Future Economics of High Achieving Low Income Students: Prepping Rural Low-Income Kids to Apply to the Best Schools in the Nation


 Low-income students with some of the top test scores are missing from some of the best schools in the nation. Many of them opt to remain in local communities because of a number of factors such as finances, and familiarity. Mounting local effort to support high-achieving students in low-income communities is the work that both elected and appointed officials must do if they are to inspire economic development.
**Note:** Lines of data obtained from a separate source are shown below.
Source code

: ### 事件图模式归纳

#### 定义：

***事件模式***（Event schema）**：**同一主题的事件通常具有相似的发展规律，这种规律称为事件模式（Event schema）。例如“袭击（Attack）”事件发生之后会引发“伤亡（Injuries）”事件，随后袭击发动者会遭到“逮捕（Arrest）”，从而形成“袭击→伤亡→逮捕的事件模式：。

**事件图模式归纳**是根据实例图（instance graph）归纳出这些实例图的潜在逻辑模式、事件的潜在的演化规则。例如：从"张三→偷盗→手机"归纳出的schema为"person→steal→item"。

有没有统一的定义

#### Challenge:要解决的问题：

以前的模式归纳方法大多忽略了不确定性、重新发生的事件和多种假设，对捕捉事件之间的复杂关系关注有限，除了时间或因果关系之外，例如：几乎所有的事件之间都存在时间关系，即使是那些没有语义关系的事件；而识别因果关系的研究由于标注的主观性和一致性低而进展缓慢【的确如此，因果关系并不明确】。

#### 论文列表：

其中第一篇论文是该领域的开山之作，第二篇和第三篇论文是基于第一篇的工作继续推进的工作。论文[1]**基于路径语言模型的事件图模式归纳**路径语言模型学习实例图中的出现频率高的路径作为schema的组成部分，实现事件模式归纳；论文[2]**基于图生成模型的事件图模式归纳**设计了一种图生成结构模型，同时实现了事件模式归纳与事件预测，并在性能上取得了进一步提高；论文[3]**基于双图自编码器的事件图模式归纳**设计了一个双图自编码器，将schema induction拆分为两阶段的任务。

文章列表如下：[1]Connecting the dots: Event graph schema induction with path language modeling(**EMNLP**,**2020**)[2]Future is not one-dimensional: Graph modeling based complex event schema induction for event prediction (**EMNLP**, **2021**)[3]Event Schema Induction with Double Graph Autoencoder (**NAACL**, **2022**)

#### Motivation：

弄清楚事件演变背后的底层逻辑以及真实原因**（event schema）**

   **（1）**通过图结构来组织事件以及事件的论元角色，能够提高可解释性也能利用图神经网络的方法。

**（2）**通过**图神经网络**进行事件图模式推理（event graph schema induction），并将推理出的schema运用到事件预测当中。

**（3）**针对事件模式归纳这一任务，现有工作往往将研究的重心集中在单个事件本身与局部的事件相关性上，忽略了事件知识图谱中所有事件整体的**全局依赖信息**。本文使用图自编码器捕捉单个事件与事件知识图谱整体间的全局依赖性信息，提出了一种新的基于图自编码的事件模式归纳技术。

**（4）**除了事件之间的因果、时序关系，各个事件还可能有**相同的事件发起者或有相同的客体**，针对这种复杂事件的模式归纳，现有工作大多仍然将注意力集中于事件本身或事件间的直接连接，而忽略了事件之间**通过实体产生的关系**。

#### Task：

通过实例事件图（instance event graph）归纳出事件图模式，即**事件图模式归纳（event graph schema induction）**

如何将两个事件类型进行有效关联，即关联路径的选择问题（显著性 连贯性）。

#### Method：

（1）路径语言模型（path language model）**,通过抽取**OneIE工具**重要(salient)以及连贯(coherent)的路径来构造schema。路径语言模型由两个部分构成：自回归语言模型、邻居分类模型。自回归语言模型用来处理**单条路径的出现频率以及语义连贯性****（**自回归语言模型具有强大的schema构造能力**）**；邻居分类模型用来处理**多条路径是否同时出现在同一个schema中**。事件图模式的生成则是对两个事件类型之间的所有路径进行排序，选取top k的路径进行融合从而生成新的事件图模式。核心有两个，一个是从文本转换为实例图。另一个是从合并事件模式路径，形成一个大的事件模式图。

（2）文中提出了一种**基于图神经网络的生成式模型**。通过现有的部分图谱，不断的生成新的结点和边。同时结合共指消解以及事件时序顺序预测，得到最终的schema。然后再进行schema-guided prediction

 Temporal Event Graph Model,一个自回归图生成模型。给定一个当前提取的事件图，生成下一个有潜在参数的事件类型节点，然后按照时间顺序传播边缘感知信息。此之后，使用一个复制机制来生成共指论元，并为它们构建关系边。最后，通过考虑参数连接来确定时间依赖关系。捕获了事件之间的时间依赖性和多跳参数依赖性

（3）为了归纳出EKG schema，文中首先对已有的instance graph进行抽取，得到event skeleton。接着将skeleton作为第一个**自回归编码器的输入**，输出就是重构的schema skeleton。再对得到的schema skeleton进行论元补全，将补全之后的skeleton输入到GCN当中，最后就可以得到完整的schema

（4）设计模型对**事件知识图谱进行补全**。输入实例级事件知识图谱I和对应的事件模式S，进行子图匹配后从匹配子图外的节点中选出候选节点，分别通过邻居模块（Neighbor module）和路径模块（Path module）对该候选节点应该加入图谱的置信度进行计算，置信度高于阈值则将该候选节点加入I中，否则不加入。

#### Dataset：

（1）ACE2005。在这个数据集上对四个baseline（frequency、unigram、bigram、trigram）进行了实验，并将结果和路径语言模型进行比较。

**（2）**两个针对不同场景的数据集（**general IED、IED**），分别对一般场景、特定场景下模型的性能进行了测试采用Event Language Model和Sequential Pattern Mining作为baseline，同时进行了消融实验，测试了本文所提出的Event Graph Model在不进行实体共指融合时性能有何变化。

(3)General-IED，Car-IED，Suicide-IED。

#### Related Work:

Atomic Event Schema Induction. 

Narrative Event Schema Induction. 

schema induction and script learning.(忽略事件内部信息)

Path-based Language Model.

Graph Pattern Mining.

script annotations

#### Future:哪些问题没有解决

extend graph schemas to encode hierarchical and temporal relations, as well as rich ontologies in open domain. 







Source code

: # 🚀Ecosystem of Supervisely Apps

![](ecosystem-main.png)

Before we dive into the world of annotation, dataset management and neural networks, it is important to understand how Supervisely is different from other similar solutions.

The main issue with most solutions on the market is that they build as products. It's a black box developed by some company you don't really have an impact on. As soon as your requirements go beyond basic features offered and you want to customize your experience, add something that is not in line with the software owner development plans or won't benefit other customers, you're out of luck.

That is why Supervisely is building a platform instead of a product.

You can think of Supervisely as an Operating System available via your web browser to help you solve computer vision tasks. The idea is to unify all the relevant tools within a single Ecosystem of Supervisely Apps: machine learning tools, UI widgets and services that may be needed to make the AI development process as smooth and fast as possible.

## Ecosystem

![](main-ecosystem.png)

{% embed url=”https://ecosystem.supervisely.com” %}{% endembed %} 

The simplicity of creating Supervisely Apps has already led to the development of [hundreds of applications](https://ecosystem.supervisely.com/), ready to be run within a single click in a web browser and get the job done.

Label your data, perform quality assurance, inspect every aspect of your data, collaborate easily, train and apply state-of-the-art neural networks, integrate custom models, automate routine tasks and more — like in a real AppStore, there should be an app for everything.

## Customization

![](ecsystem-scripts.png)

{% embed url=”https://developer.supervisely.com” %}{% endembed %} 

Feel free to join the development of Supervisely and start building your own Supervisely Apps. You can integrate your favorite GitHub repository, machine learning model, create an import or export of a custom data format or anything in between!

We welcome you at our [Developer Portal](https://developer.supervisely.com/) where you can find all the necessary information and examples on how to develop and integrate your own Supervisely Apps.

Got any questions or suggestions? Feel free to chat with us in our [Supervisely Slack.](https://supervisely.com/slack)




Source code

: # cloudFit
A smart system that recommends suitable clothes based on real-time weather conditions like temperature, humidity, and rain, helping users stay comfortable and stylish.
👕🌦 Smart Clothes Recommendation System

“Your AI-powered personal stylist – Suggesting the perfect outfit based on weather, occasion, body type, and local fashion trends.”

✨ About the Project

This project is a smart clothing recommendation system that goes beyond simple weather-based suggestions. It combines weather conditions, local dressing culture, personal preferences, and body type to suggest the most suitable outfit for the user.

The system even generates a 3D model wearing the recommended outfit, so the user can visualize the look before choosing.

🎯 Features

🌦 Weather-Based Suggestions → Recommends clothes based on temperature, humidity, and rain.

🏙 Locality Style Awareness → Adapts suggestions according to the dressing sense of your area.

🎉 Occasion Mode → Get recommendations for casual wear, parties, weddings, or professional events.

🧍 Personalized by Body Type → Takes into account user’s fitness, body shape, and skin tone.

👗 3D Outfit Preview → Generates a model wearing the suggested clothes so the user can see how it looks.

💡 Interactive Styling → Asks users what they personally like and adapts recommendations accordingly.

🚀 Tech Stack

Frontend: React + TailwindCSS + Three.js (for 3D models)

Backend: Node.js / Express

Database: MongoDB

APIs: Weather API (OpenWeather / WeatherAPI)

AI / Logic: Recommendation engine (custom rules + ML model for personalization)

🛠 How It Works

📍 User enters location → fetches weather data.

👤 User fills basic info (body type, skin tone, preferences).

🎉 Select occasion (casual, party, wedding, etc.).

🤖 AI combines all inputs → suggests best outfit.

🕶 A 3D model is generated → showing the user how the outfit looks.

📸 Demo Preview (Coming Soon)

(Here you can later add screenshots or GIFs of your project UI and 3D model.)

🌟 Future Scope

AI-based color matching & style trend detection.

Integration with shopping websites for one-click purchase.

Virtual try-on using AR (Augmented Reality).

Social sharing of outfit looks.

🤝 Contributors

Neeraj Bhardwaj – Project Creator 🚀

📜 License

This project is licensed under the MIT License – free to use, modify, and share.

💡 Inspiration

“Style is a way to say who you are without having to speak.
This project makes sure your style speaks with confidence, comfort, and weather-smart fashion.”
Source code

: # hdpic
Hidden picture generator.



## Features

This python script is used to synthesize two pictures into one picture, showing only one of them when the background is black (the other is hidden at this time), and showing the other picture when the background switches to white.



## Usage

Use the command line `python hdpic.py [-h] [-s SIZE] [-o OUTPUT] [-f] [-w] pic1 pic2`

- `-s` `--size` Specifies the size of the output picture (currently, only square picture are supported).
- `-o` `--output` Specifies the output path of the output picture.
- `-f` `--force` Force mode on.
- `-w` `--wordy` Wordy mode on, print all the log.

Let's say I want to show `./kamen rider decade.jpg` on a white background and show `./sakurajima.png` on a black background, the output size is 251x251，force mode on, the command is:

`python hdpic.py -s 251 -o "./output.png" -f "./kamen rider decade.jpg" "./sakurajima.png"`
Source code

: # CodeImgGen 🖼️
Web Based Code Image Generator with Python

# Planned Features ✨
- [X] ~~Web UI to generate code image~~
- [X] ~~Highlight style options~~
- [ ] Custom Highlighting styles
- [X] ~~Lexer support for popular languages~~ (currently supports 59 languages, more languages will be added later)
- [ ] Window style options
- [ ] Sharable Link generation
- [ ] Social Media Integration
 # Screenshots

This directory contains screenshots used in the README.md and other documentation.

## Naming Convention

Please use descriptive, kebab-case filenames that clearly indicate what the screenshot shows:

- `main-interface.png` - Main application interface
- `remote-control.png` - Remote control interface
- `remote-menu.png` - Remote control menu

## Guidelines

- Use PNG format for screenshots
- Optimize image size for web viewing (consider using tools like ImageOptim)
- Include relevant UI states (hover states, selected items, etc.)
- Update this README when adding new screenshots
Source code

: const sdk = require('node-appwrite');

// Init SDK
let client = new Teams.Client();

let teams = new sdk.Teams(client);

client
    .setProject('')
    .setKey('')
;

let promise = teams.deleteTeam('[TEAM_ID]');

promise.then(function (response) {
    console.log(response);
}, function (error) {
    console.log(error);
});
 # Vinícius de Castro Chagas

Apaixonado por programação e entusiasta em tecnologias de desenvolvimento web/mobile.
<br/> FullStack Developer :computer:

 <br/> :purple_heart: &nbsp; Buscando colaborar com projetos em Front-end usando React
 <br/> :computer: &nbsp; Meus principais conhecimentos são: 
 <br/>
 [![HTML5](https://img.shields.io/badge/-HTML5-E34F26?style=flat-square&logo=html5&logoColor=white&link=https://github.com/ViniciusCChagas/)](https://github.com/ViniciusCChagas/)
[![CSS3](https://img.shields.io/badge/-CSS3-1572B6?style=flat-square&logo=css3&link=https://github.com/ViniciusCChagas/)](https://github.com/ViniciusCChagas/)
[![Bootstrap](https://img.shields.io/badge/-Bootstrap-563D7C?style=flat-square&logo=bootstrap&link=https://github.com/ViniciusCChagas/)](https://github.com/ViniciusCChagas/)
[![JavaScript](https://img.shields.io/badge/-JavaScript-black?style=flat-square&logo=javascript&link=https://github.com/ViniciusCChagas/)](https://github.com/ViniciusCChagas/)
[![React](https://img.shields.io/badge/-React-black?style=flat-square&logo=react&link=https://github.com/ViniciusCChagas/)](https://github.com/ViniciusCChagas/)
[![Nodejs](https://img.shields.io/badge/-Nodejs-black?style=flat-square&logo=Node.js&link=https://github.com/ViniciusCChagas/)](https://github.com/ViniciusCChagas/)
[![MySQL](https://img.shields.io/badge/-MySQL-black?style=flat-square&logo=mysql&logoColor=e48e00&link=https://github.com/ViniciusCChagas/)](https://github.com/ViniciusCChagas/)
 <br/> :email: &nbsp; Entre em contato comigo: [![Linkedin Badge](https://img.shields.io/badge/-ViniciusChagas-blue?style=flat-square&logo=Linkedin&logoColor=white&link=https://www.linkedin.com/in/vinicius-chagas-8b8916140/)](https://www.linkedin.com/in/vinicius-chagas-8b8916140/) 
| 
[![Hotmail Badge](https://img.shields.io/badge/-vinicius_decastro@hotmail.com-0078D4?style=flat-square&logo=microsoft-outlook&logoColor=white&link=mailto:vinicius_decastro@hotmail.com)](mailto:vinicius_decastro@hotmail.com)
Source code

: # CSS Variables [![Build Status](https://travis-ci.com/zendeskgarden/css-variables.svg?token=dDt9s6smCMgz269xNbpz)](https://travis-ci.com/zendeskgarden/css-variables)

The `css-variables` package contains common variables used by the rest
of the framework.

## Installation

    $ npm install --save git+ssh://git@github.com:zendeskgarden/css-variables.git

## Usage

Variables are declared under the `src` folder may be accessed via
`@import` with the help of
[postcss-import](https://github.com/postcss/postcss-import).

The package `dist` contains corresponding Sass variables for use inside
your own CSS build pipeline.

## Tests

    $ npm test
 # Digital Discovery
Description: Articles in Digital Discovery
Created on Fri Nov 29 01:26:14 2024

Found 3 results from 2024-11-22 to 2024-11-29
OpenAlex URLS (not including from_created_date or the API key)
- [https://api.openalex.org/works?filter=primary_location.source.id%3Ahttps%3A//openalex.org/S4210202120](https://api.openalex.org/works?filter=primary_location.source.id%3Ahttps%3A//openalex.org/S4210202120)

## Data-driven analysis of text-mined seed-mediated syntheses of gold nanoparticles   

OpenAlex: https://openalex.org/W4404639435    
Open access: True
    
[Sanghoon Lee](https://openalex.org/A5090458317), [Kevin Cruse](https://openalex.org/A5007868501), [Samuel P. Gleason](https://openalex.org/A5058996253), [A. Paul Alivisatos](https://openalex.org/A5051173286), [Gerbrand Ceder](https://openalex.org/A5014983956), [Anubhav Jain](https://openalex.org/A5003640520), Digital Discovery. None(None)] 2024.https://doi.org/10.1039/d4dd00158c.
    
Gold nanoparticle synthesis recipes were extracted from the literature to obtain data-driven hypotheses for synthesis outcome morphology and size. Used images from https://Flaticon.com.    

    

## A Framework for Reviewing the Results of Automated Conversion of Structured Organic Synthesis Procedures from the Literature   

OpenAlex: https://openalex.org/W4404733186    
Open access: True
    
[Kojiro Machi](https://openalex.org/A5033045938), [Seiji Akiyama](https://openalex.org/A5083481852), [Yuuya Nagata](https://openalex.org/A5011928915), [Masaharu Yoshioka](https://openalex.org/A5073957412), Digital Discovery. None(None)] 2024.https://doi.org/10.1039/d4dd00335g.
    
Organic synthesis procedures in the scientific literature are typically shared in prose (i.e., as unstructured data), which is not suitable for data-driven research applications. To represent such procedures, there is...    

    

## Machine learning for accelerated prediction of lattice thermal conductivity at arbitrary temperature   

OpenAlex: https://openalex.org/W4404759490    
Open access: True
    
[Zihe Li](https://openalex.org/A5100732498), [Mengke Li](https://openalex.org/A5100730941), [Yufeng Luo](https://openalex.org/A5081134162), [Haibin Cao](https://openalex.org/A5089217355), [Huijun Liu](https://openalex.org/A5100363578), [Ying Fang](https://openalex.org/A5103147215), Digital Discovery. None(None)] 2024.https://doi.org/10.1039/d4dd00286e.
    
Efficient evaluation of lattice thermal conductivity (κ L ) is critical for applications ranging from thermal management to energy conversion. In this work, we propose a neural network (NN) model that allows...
Boston, New York and Los Angeles have something in common. When selective schools are looking forward to tapping into the brain trust of high achieving low-income students, they aggressively pursue students living there. The challenge is, rural communities also have high achieving low-income students who may not make the cut of the pursuit not only because of where they live, but also because of the effort it would take to try to recruit from small school systems. It’s an issue of economics and placement of scarce resources. However, there are other tools to be used to help meet the need.

With a thrust to attract low-income students, school counselors in low wealth school districts play a vital role. Their job is to make the student aware of the opportunity and encourage it as well. Valuing the best education possible; talking with parents and the student about  reaching out to selective schools for assistance, bridges the distance between the student applying or not applying.

Rural culture is unique. Preferences to remain local and in proximity to familiarity is a primary driver. Support systems are also significant.  Their need to feel a sense of security overrides the need for them to pursue educational advances that reach far beyond the communities in which they have come to rely on for support. Both a need to feel the familiar and the supportive as well as achieving academically must be pursued. Making needed resources available for the student to make good educational choices is what rural low wealth school districts must do.

Affordability and accessibility are of course issues that have to be addressed. Understood is that the cost for inviting a low-income  student to participate in the life of the most selective schools is costly and everyone needs to cover their assets. However, they are worth the investment. Every child should be given the opportunity to exhaust their educational potential. Ability to pay should not be the reason kids that want to continue learning, cannot. Poverty and intelligence have more in common than one would think. Strong academic backgrounds should be a prompt that a child has the potential to master more information and as a result, be a contributor to both the family and the community in which they live.

Recruiters to selective schools are not coming our way, but we can lessen the distance by starting a local journey. College counselors are the key. They can take the mystery out of the opportunity and provide pretty smooth sailing from the application to the acceptance phase. If they do not, the rigors of the application process will cripple the efforts of families and inevitably become a wedge between the opportunity and its successful outcome. Families will simply give up on the unfamiliar, finding themselves ill-equipped to navigate a terrain with no familiarity.  

Low-income students with some of the top test scores are missing from schools that are not local. It is time the gaps be lessened by introducing them to the rigors of academic life that reaches beyond the communities in which they live. Such a commitment, translates into future economics that will move them out of a place of poverty into a life that flourishes and hopefully, flows back into the communities in which they once lived.